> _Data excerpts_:
_ _ _ _ _

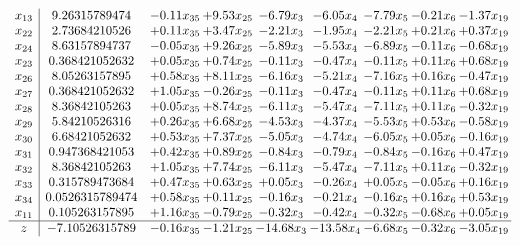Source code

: \documentclass[8pt]{article}
\begin{document}
\[\begin{array}{c| c c@{\hskip 2pt} c@{\hskip 2pt} c@{\hskip 2pt} c@{\hskip 2pt} c@{\hskip 2pt} c@{\hskip 2pt} c@{\hskip 2pt} }
 x_{13}   &  9.26315789474 & -0.11 x_{35} & +  9.53 x_{25} & -6.79 x_{3} & -6.05 x_{4} & -7.79 x_{5} & -0.21 x_{6} & -1.37 x_{19}\\
 x_{22}   &  2.73684210526 & +  0.11 x_{35} & +  3.47 x_{25} & -2.21 x_{3} & -1.95 x_{4} & -2.21 x_{5} & +  0.21 x_{6} & +  0.37 x_{19}\\
 x_{24}   &  8.63157894737 & -0.05 x_{35} & +  9.26 x_{25} & -5.89 x_{3} & -5.53 x_{4} & -6.89 x_{5} & -0.11 x_{6} & -0.68 x_{19}\\
 x_{23}   &  0.368421052632 & +  0.05 x_{35} & +  0.74 x_{25} & -0.11 x_{3} & -0.47 x_{4} & -0.11 x_{5} & +  0.11 x_{6} & +  0.68 x_{19}\\
 x_{26}   &  8.05263157895 & +  0.58 x_{35} & +  8.11 x_{25} & -6.16 x_{3} & -5.21 x_{4} & -7.16 x_{5} & +  0.16 x_{6} & -0.47 x_{19}\\
 x_{27}   &  0.368421052632 & +  1.05 x_{35} & -0.26 x_{25} & -0.11 x_{3} & -0.47 x_{4} & -0.11 x_{5} & +  0.11 x_{6} & +  0.68 x_{19}\\
 x_{28}   &  8.36842105263 & +  0.05 x_{35} & +  8.74 x_{25} & -6.11 x_{3} & -5.47 x_{4} & -7.11 x_{5} & +  0.11 x_{6} & -0.32 x_{19}\\
 x_{29}   &  5.84210526316 & +  0.26 x_{35} & +  6.68 x_{25} & -4.53 x_{3} & -4.37 x_{4} & -5.53 x_{5} & +  0.53 x_{6} & -0.58 x_{19}\\
 x_{30}   &  6.68421052632 & +  0.53 x_{35} & +  7.37 x_{25} & -5.05 x_{3} & -4.74 x_{4} & -6.05 x_{5} & +  0.05 x_{6} & -0.16 x_{19}\\
 x_{31}   &  0.947368421053 & +  0.42 x_{35} & +  0.89 x_{25} & -0.84 x_{3} & -0.79 x_{4} & -0.84 x_{5} & -0.16 x_{6} & +  0.47 x_{19}\\
 x_{32}   &  8.36842105263 & +  1.05 x_{35} & +  7.74 x_{25} & -6.11 x_{3} & -5.47 x_{4} & -7.11 x_{5} & +  0.11 x_{6} & -0.32 x_{19}\\
 x_{33}   &  0.315789473684 & +  0.47 x_{35} & +  0.63 x_{25} & +  0.05 x_{3} & -0.26 x_{4} & +  0.05 x_{5} & -0.05 x_{6} & +  0.16 x_{19}\\
 x_{34}   &  0.0526315789474 & +  0.58 x_{35} & +  0.11 x_{25} & -0.16 x_{3} & -0.21 x_{4} & -0.16 x_{5} & +  0.16 x_{6} & +  0.53 x_{19}\\
 x_{11}   &  0.105263157895 & +  1.16 x_{35} & -0.79 x_{25} & -0.32 x_{3} & -0.42 x_{4} & -0.32 x_{5} & -0.68 x_{6} & +  0.05 x_{19}\\
\hline
z    &  -7.10526315789 & -0.16 x_{35} & -1.21 x_{25} & -14.68 x_{3} & -13.58 x_{4} & -6.68 x_{5} & -0.32 x_{6} & -3.05 x_{19}\\
\end{array}\]
\end{document}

_ _ _ _ _

> _Task instructions_: Omit the pictures; set down each record exactly.

> _Solution_:
Source code

: \documentclass[8pt]{article}
\begin{document}
\[\begin{array}{c| c c@{\hskip 2pt} c@{\hskip 2pt} c@{\hskip 2pt} c@{\hskip 2pt} c@{\hskip 2pt} c@{\hskip 2pt} c@{\hskip 2pt} }
 x_{13}   &  9.26315789474 & -0.11 x_{35} & +  9.53 x_{25} & -6.79 x_{3} & -6.05 x_{4} & -7.79 x_{5} & -0.21 x_{6} & -1.37 x_{19}\\
 x_{22}   &  2.73684210526 & +  0.11 x_{35} & +  3.47 x_{25} & -2.21 x_{3} & -1.95 x_{4} & -2.21 x_{5} & +  0.21 x_{6} & +  0.37 x_{19}\\
 x_{24}   &  8.63157894737 & -0.05 x_{35} & +  9.26 x_{25} & -5.89 x_{3} & -5.53 x_{4} & -6.89 x_{5} & -0.11 x_{6} & -0.68 x_{19}\\
 x_{23}   &  0.368421052632 & +  0.05 x_{35} & +  0.74 x_{25} & -0.11 x_{3} & -0.47 x_{4} & -0.11 x_{5} & +  0.11 x_{6} & +  0.68 x_{19}\\
 x_{26}   &  8.05263157895 & +  0.58 x_{35} & +  8.11 x_{25} & -6.16 x_{3} & -5.21 x_{4} & -7.16 x_{5} & +  0.16 x_{6} & -0.47 x_{19}\\
 x_{27}   &  0.368421052632 & +  1.05 x_{35} & -0.26 x_{25} & -0.11 x_{3} & -0.47 x_{4} & -0.11 x_{5} & +  0.11 x_{6} & +  0.68 x_{19}\\
 x_{28}   &  8.36842105263 & +  0.05 x_{35} & +  8.74 x_{25} & -6.11 x_{3} & -5.47 x_{4} & -7.11 x_{5} & +  0.11 x_{6} & -0.32 x_{19}\\
 x_{29}   &  5.84210526316 & +  0.26 x_{35} & +  6.68 x_{25} & -4.53 x_{3} & -4.37 x_{4} & -5.53 x_{5} & +  0.53 x_{6} & -0.58 x_{19}\\
 x_{30}   &  6.68421052632 & +  0.53 x_{35} & +  7.37 x_{25} & -5.05 x_{3} & -4.74 x_{4} & -6.05 x_{5} & +  0.05 x_{6} & -0.16 x_{19}\\
 x_{31}   &  0.947368421053 & +  0.42 x_{35} & +  0.89 x_{25} & -0.84 x_{3} & -0.79 x_{4} & -0.84 x_{5} & -0.16 x_{6} & +  0.47 x_{19}\\
 x_{32}   &  8.36842105263 & +  1.05 x_{35} & +  7.74 x_{25} & -6.11 x_{3} & -5.47 x_{4} & -7.11 x_{5} & +  0.11 x_{6} & -0.32 x_{19}\\
 x_{33}   &  0.315789473684 & +  0.47 x_{35} & +  0.63 x_{25} & +  0.05 x_{3} & -0.26 x_{4} & +  0.05 x_{5} & -0.05 x_{6} & +  0.16 x_{19}\\
 x_{34}   &  0.0526315789474 & +  0.58 x_{35} & +  0.11 x_{25} & -0.16 x_{3} & -0.21 x_{4} & -0.16 x_{5} & +  0.16 x_{6} & +  0.53 x_{19}\\
 x_{11}   &  0.105263157895 & +  1.16 x_{35} & -0.79 x_{25} & -0.32 x_{3} & -0.42 x_{4} & -0.32 x_{5} & -0.68 x_{6} & +  0.05 x_{19}\\
\hline
z    &  -7.10526315789 & -0.16 x_{35} & -1.21 x_{25} & -14.68 x_{3} & -13.58 x_{4} & -6.68 x_{5} & -0.32 x_{6} & -3.05 x_{19}\\
\end{array}\]
\end{document}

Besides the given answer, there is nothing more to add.